Exercise – Show, from the entries below, every line in which "subsubsection" appears.

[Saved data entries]
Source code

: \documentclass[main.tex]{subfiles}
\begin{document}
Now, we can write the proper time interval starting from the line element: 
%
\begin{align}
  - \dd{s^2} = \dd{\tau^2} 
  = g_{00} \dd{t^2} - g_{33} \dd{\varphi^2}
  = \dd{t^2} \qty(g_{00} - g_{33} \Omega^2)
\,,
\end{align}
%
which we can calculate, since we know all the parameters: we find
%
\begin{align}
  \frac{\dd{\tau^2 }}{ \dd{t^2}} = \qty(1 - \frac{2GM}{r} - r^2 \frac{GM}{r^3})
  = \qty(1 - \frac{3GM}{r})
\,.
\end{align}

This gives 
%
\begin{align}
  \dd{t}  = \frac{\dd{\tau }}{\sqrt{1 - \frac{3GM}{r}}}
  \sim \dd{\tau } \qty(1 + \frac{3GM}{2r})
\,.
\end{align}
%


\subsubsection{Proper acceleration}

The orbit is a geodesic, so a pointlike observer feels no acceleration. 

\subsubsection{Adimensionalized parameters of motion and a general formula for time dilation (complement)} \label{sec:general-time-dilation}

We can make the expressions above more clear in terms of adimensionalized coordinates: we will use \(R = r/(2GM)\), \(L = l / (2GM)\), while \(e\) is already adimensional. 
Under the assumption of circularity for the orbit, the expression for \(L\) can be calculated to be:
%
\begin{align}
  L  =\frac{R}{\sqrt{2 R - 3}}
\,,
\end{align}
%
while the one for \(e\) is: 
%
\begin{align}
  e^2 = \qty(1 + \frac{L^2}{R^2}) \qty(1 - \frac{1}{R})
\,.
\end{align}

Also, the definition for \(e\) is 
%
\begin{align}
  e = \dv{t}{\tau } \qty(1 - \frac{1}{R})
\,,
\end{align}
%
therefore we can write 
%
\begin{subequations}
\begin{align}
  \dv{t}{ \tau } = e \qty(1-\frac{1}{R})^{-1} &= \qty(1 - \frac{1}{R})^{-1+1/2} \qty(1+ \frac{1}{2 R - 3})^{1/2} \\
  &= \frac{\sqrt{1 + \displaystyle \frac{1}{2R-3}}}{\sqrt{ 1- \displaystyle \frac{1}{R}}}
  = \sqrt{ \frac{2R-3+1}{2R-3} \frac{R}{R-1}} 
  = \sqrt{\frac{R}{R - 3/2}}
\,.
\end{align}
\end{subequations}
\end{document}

Solution to this task –
\subsubsection{Proper acceleration}
\subsubsection{Adimensionalized parameters of motion and a general formula for time dilation (complement)} \label{sec:general-time-dilation}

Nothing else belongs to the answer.